Ivins especially liked to poke fun at the Texas Legislature, which she referred to as "the Lege."
She gave George W. Bush the nickname "Shrub" and also referred to him as a post turtle (based on an old joke: the turtle didn't get there itself, doesn't belong there, and needs help getting out of the dilemma). She had actually known President Bush since they were teenagers in Houston. She poked fun at Democrats, too, and said about Bill Clinton: "If left to my own devices, I'd spend all my time pointing out that he's weaker than bus-station chili. But the man is so constantly subjected to such hideous and unfair abuse that I wind up standing up for him on the general principle that some fairness should be applied. Besides, no one but a fool or a Republican ever took him for a liberal." Clinton later said that Molly Ivins "was good when she praised me and painfully good when she criticized me."
Her fiery liberal columns caused a lot of debate in Texas, with newspaper readers always writing in to complain. One time, she wrote about the Republican congressman from Dallas: "If his IQ slips any lower we'll have to water him twice a day." It generated a storm of controversy, and the paper she wrote for decided to use it to their advantage, to boost readership. They started placing advertisements on billboards all over Dallas that said, "Molly Ivins can't say that … can she?" She used the line as the title of her first book (published in 1991).

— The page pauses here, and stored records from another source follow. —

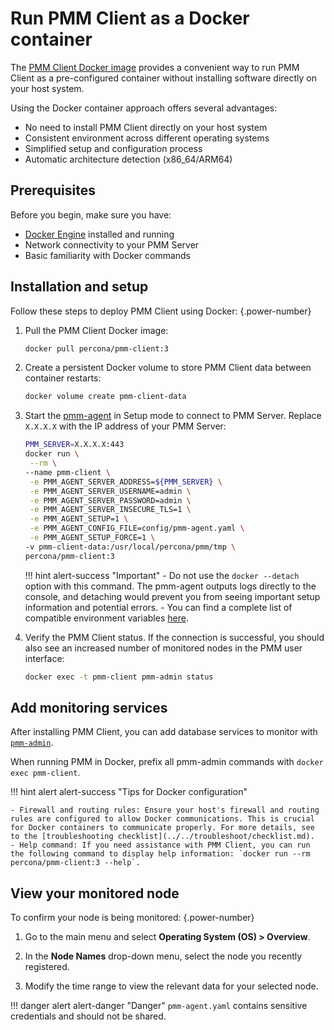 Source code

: # Run PMM Client as a Docker container

The [PMM Client Docker image](https://hub.docker.com/r/percona/pmm-client/tags/) provides a convenient way to run PMM Client as a pre-configured container without installing software directly on your host system.

Using the Docker container approach offers several advantages:

- No need to install PMM Client directly on your host system
- Consistent environment across different operating systems
- Simplified setup and configuration process
- Automatic architecture detection (x86_64/ARM64)

## Prerequisites
Before you begin, make sure you have:

- [Docker Engine](https://docs.docker.com/get-docker/) installed and running
- Network connectivity to your PMM Server
- Basic familiarity with Docker commands

## Installation and setup

Follow these steps to deploy PMM Client using Docker:
{.power-number}


1. Pull the PMM Client Docker image:

    ```sh
    docker pull percona/pmm-client:3
    ```

2. Create a persistent Docker volume to store PMM Client data between container restarts:

    ```sh
    docker volume create pmm-client-data
    ```

3. Start the [pmm-agent](../../use/commands/pmm-agent.md) in Setup mode to connect to PMM Server. Replace `X.X.X.X` with the IP address of your PMM Server:

    ```sh
    PMM_SERVER=X.X.X.X:443
    docker run \
     --rm \
    --name pmm-client \
     -e PMM_AGENT_SERVER_ADDRESS=${PMM_SERVER} \
     -e PMM_AGENT_SERVER_USERNAME=admin \
     -e PMM_AGENT_SERVER_PASSWORD=admin \
     -e PMM_AGENT_SERVER_INSECURE_TLS=1 \
     -e PMM_AGENT_SETUP=1 \
     -e PMM_AGENT_CONFIG_FILE=config/pmm-agent.yaml \
     -e PMM_AGENT_SETUP_FORCE=1 \
    -v pmm-client-data:/usr/local/percona/pmm/tmp \
    percona/pmm-client:3
    ```

    !!! hint alert-success "Important"
         - Do not use the `docker --detach` option with this command. The pmm-agent outputs logs directly to the console, and detaching would prevent you from seeing important setup information and potential errors.
         - You can find a complete list of compatible environment variables [here](../../use/commands/pmm-agent.md).

4. Verify the PMM Client status. If the connection is successful, you should also see an increased number of monitored nodes in the PMM user interface:

    ```sh
    docker exec -t pmm-client pmm-admin status
    ```

## Add monitoring services

After installing PMM Client, you can add database services to monitor with [`pmm-admin`](../../use/commands/pmm-admin.md). 

When running PMM in Docker, prefix all pmm-admin commands with `docker exec pmm-client`.

!!! hint alert alert-success "Tips for Docker configuration"

    - Firewall and routing rules: Ensure your host's firewall and routing rules are configured to allow Docker communications. This is crucial for Docker containers to communicate properly. For more details, see to the [troubleshooting checklist](../../troubleshoot/checklist.md).
    - Help command: If you need assistance with PMM Client, you can run the following command to display help information: `docker run --rm percona/pmm-client:3 --help`.

## View your monitored node
To confirm your node is being monitored:
{.power-number}

  1. Go to the main menu and select **Operating System (OS) > Overview**.

  2. In the **Node Names** drop-down menu, select the node you recently registered.

  3. Modify the time range to view the relevant data for your selected node.

!!! danger alert alert-danger "Danger"
    `pmm-agent.yaml` contains sensitive credentials and should not be shared.

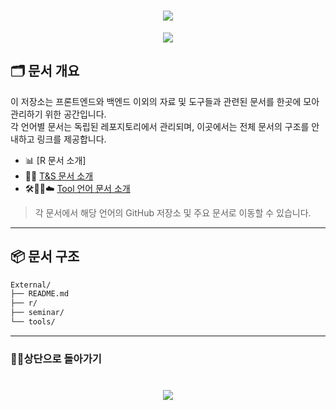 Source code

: <h1 align="center">
        <a href="https://github.com/skwjdgh">
    <img align="center" src="https://img.shields.io/badge/goto-Main-green.svg" />
  </a>
</h1>

<p align="center">
  <img align="center" src="https://capsule-render.vercel.app/api?type=blur&height=200&color=gradient&text=External&descAlign=59&section=header">


## 🗂 문서 개요

이 저장소는 프론트엔드와 백엔드 이외의 자료 및 도구들과 관련된 문서를 한곳에 모아 관리하기 위한 공간입니다.  
각 언어별 문서는 독립된 레포지토리에서 관리되며, 이곳에서는 전체 문서의 구조를 안내하고 링크를 제공합니다.


- 📊 [R 문서 소개]
- 🧑‍🏫 [T&S 문서 소개](https://github.com/skwjdgh/Theory-and-Seminar)
- 🛠️🧩🐳☁️ [Tool 언어 문서 소개](https://github.com/skwjdgh/Tools)


> 각 문서에서 해당 언어의 GitHub 저장소 및 주요 문서로 이동할 수 있습니다.

---

## 📦 문서 구조

```bash
External/
├── README.md
├── r/
├── seminar/ 
└── tools/

```
---

###  👨‍💻상단으로 돌아가기
<h1 align="center">
        <a href="https://github.com/skwjdgh/External">
    <img align="center" src="https://img.shields.io/badge/backto-Top-green.svg" />
  </a>
</h1>
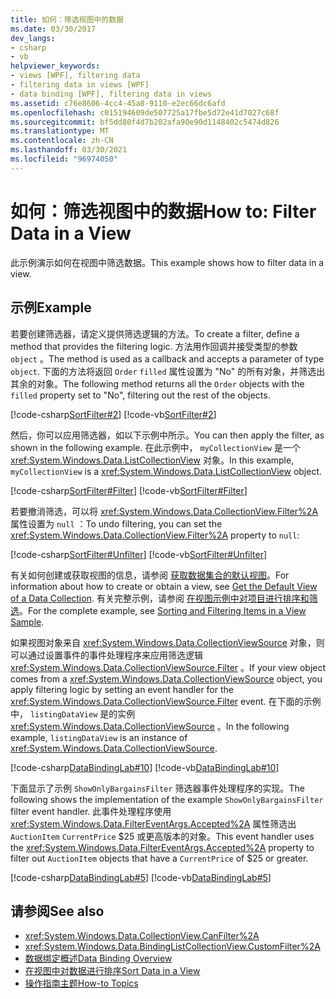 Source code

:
 ```yaml
---
title: 如何：筛选视图中的数据
ms.date: 03/30/2017
dev_langs:
- csharp
- vb
helpviewer_keywords:
- views [WPF], filtering data
- filtering data in views [WPF]
- data binding [WPF], filtering data in views
ms.assetid: c76e8606-4cc4-45a8-9110-e2ec66dc6afd
ms.openlocfilehash: c015194609de507725a17fbe5d72e41d7027c68f
ms.sourcegitcommit: bf5dd80f4d7b202afa90e90d1148402c5474d826
ms.translationtype: MT
ms.contentlocale: zh-CN
ms.lasthandoff: 03/30/2021
ms.locfileid: "96974050"
---
```

# <a name="how-to-filter-data-in-a-view"></a><span data-ttu-id="759b8-102">如何：筛选视图中的数据</span><span class="sxs-lookup"><span data-stu-id="759b8-102">How to: Filter Data in a View</span></span>
<span data-ttu-id="759b8-103">此示例演示如何在视图中筛选数据。</span><span class="sxs-lookup"><span data-stu-id="759b8-103">This example shows how to filter data in a view.</span></span>  
  
## <a name="example"></a><span data-ttu-id="759b8-104">示例</span><span class="sxs-lookup"><span data-stu-id="759b8-104">Example</span></span>  
 <span data-ttu-id="759b8-105">若要创建筛选器，请定义提供筛选逻辑的方法。</span><span class="sxs-lookup"><span data-stu-id="759b8-105">To create a filter, define a method that provides the filtering logic.</span></span> <span data-ttu-id="759b8-106">方法用作回调并接受类型的参数 `object` 。</span><span class="sxs-lookup"><span data-stu-id="759b8-106">The method is used as a callback and accepts a parameter of type `object`.</span></span> <span data-ttu-id="759b8-107">下面的方法将返回 `Order` `filled` 属性设置为 "No" 的所有对象，并筛选出其余的对象。</span><span class="sxs-lookup"><span data-stu-id="759b8-107">The following method returns all the `Order` objects with the `filled` property set to "No", filtering out the rest of the objects.</span></span>  
  
 [!code-csharp[SortFilter#2](~/samples/snippets/csharp/VS_Snippets_Wpf/SortFilter/CSharp/Page1.xaml.cs#2)]
 [!code-vb[SortFilter#2](~/samples/snippets/visualbasic/VS_Snippets_Wpf/SortFilter/VisualBasic/Page1.xaml.vb#2)]  
  
 <span data-ttu-id="759b8-108">然后，你可以应用筛选器，如以下示例中所示。</span><span class="sxs-lookup"><span data-stu-id="759b8-108">You can then apply the filter, as shown in the following example.</span></span> <span data-ttu-id="759b8-109">在此示例中， `myCollectionView` 是一个 <xref:System.Windows.Data.ListCollectionView> 对象。</span><span class="sxs-lookup"><span data-stu-id="759b8-109">In this example, `myCollectionView` is a <xref:System.Windows.Data.ListCollectionView> object.</span></span>  
  
 [!code-csharp[SortFilter#Filter](~/samples/snippets/csharp/VS_Snippets_Wpf/SortFilter/CSharp/Page1.xaml.cs#filter)]
 [!code-vb[SortFilter#Filter](~/samples/snippets/visualbasic/VS_Snippets_Wpf/SortFilter/VisualBasic/Page1.xaml.vb#filter)]  
  
 <span data-ttu-id="759b8-110">若要撤消筛选，可以将 <xref:System.Windows.Data.CollectionView.Filter%2A> 属性设置为 `null` ：</span><span class="sxs-lookup"><span data-stu-id="759b8-110">To undo filtering, you can set the <xref:System.Windows.Data.CollectionView.Filter%2A> property to `null`:</span></span>  
  
 [!code-csharp[SortFilter#Unfilter](~/samples/snippets/csharp/VS_Snippets_Wpf/SortFilter/CSharp/Page1.xaml.cs#unfilter)]
 [!code-vb[SortFilter#Unfilter](~/samples/snippets/visualbasic/VS_Snippets_Wpf/SortFilter/VisualBasic/Page1.xaml.vb#unfilter)]  
  
 <span data-ttu-id="759b8-111">有关如何创建或获取视图的信息，请参阅 [获取数据集合的默认视图](how-to-get-the-default-view-of-a-data-collection.md)。</span><span class="sxs-lookup"><span data-stu-id="759b8-111">For information about how to create or obtain a view, see [Get the Default View of a Data Collection](how-to-get-the-default-view-of-a-data-collection.md).</span></span> <span data-ttu-id="759b8-112">有关完整示例，请参阅 [在视图示例中对项目进行排序和筛选](https://github.com/Microsoft/WPF-Samples/tree/master/Data%20Binding/SortFilter)。</span><span class="sxs-lookup"><span data-stu-id="759b8-112">For the complete example, see [Sorting and Filtering Items in a View Sample](https://github.com/Microsoft/WPF-Samples/tree/master/Data%20Binding/SortFilter).</span></span>  
  
 <span data-ttu-id="759b8-113">如果视图对象来自 <xref:System.Windows.Data.CollectionViewSource> 对象，则可以通过设置事件的事件处理程序来应用筛选逻辑 <xref:System.Windows.Data.CollectionViewSource.Filter> 。</span><span class="sxs-lookup"><span data-stu-id="759b8-113">If your view object comes from a <xref:System.Windows.Data.CollectionViewSource> object, you apply filtering logic by setting an event handler for the <xref:System.Windows.Data.CollectionViewSource.Filter> event.</span></span> <span data-ttu-id="759b8-114">在下面的示例中， `listingDataView` 是的实例 <xref:System.Windows.Data.CollectionViewSource> 。</span><span class="sxs-lookup"><span data-stu-id="759b8-114">In the following example, `listingDataView` is an instance of <xref:System.Windows.Data.CollectionViewSource>.</span></span>  
  
 [!code-csharp[DataBindingLab#10](~/samples/snippets/csharp/VS_Snippets_Wpf/DataBindingLab/CSharp/MainWindow.xaml.cs#10)]
 [!code-vb[DataBindingLab#10](~/samples/snippets/visualbasic/VS_Snippets_Wpf/DataBindingLab/VisualBasic/MainWindow.xaml.vb#10)]  
  
 <span data-ttu-id="759b8-115">下面显示了示例 `ShowOnlyBargainsFilter` 筛选器事件处理程序的实现。</span><span class="sxs-lookup"><span data-stu-id="759b8-115">The following shows the implementation of the example `ShowOnlyBargainsFilter` filter event handler.</span></span> <span data-ttu-id="759b8-116">此事件处理程序使用 <xref:System.Windows.Data.FilterEventArgs.Accepted%2A> 属性筛选出 `AuctionItem` `CurrentPrice` $25 或更高版本的对象。</span><span class="sxs-lookup"><span data-stu-id="759b8-116">This event handler uses the <xref:System.Windows.Data.FilterEventArgs.Accepted%2A> property to filter out `AuctionItem` objects that have a `CurrentPrice` of $25 or greater.</span></span>  
  
 [!code-csharp[DataBindingLab#5](~/samples/snippets/csharp/VS_Snippets_Wpf/DataBindingLab/CSharp/MainWindow.xaml.cs#5)]
 [!code-vb[DataBindingLab#5](~/samples/snippets/visualbasic/VS_Snippets_Wpf/DataBindingLab/VisualBasic/MainWindow.xaml.vb#5)]  
  
## <a name="see-also"></a><span data-ttu-id="759b8-117">请参阅</span><span class="sxs-lookup"><span data-stu-id="759b8-117">See also</span></span>

- <xref:System.Windows.Data.CollectionView.CanFilter%2A>
- <xref:System.Windows.Data.BindingListCollectionView.CustomFilter%2A>
- [<span data-ttu-id="759b8-118">数据绑定概述</span><span class="sxs-lookup"><span data-stu-id="759b8-118">Data Binding Overview</span></span>](/dotnet/desktop-wpf/data/data-binding-overview)
- [<span data-ttu-id="759b8-119">在视图中对数据进行排序</span><span class="sxs-lookup"><span data-stu-id="759b8-119">Sort Data in a View</span></span>](how-to-sort-data-in-a-view.md)
- [<span data-ttu-id="759b8-120">操作指南主题</span><span class="sxs-lookup"><span data-stu-id="759b8-120">How-to Topics</span></span>](data-binding-how-to-topics.md)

She went on to write several best-selling books, including Shrub: The Short but Happy Political Life of George W. Bush — which was actually written and published in 2000, before George W. Bush had been elected to the White House. Ivins later said, "The next time I tell you someone from Texas should not be president of the United States, please, pay attention."
Molly Ivins died of breast cancer a couple of years ago, at the age of 62. She once wrote: "Having breast cancer is massive amounts of no fun. First they mutilate you; then they poison you; then they burn you. I have been on blind dates better than that."
Molly Ivins once said: "I am not anti-gun. I'm pro-knife. Consider the merits of the knife. In the first place, you have to catch up with someone in order to stab him. A general substitution of knives for guns would promote physical fitness. We'd turn into a whole nation of great runners. Plus, knives don't ricochet. And people are seldom killed while cleaning their knives."
And, "The thing about democracy, beloveds, is that it is not neat, orderly, or quiet. It requires a certain relish for confusion."